→ Activity
Word for word, transcribe the data below from the line with "<font color='blue'>**【做减法时，低" to the line with "右移时，低位移出，高位补0；", keeping both of those lines.

(Source texts of formatted documents)
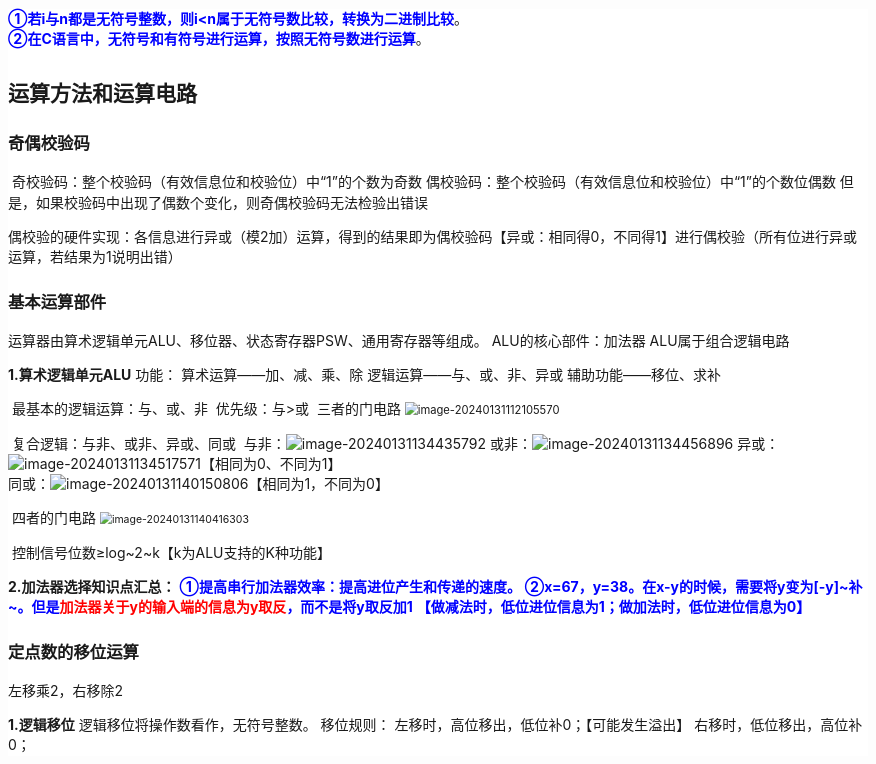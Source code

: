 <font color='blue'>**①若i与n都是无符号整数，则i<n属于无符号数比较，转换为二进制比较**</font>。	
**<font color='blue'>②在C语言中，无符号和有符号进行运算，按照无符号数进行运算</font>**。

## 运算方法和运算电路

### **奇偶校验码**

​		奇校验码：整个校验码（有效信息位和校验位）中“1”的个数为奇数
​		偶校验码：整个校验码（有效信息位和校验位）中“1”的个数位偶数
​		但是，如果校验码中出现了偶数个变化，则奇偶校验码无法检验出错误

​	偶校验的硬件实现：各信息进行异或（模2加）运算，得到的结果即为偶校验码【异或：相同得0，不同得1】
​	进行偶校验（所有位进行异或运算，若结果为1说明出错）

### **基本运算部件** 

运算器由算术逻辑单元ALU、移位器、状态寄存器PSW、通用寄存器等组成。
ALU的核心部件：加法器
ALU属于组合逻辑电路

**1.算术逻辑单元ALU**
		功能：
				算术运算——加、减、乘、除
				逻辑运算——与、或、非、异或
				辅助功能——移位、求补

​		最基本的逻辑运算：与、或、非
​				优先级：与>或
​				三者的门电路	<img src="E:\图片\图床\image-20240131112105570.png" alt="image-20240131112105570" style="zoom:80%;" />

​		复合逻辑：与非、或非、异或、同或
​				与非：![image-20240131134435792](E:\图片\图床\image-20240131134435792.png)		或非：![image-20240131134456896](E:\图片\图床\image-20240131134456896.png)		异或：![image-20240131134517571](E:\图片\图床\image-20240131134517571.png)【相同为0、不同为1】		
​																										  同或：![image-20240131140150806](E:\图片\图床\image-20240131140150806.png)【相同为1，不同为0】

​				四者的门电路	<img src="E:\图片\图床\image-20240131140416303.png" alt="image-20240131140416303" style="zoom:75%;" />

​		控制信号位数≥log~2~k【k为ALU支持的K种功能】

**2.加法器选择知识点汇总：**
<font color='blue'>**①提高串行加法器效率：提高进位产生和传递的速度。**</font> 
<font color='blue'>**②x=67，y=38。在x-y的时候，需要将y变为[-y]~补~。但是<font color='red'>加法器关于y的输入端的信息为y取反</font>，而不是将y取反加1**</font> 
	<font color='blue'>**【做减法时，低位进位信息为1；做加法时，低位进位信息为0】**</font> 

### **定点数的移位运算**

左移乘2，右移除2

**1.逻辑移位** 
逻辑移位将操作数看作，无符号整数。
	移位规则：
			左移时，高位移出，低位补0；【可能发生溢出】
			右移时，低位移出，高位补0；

---

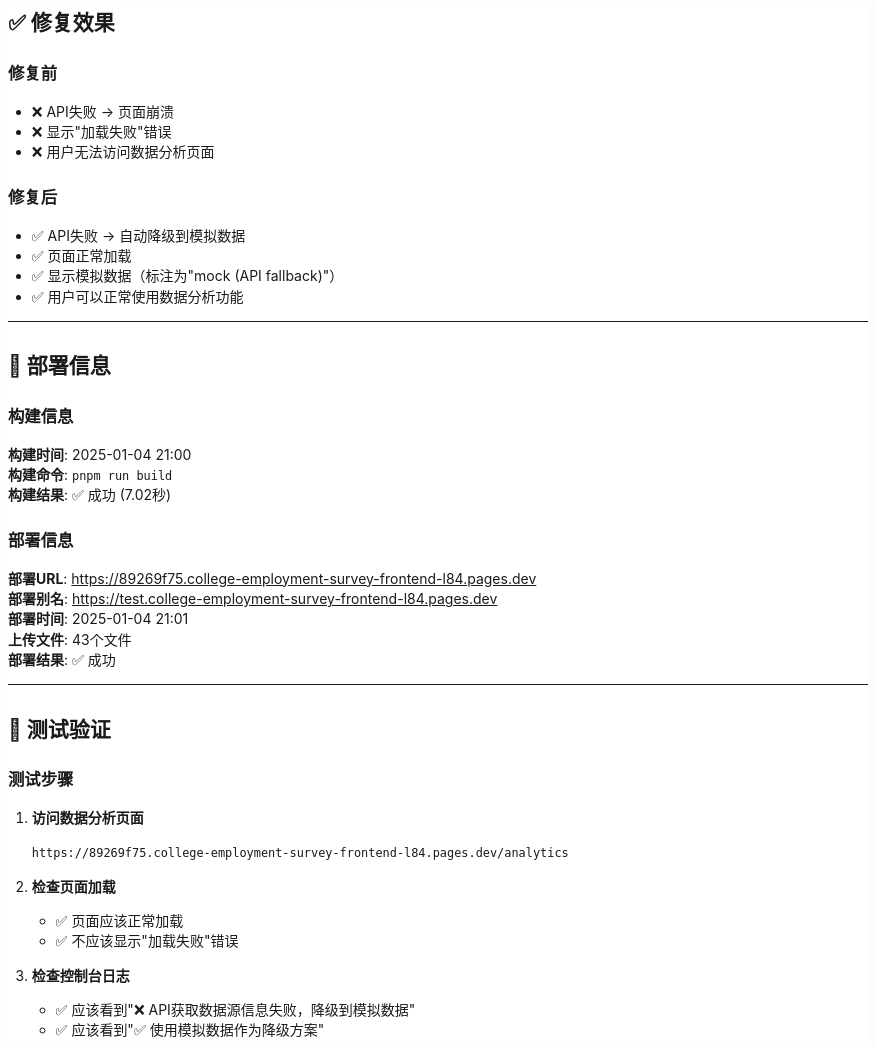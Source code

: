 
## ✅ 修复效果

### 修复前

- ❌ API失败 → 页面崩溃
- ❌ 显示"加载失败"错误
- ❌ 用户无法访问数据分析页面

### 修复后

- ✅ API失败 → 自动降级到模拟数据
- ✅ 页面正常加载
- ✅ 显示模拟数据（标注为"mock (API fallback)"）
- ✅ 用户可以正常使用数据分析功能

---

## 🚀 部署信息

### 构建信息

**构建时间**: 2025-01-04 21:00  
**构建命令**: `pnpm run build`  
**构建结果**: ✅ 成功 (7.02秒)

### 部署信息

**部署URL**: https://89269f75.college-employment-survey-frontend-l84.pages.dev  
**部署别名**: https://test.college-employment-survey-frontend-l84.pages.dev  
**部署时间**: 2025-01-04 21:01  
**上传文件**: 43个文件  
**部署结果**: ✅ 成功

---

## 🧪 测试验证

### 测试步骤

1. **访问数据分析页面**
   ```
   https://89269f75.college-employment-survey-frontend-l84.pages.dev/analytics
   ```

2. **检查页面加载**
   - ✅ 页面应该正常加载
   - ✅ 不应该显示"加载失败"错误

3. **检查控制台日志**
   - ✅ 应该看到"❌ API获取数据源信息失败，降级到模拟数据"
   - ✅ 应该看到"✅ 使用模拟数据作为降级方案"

→ Solution below
	<font color='blue'>**【做减法时，低位进位信息为1；做加法时，低位进位信息为0】**</font> 

### **定点数的移位运算**

左移乘2，右移除2

**1.逻辑移位** 
逻辑移位将操作数看作，无符号整数。
	移位规则：
			左移时，高位移出，低位补0；【可能发生溢出】
			右移时，低位移出，高位补0；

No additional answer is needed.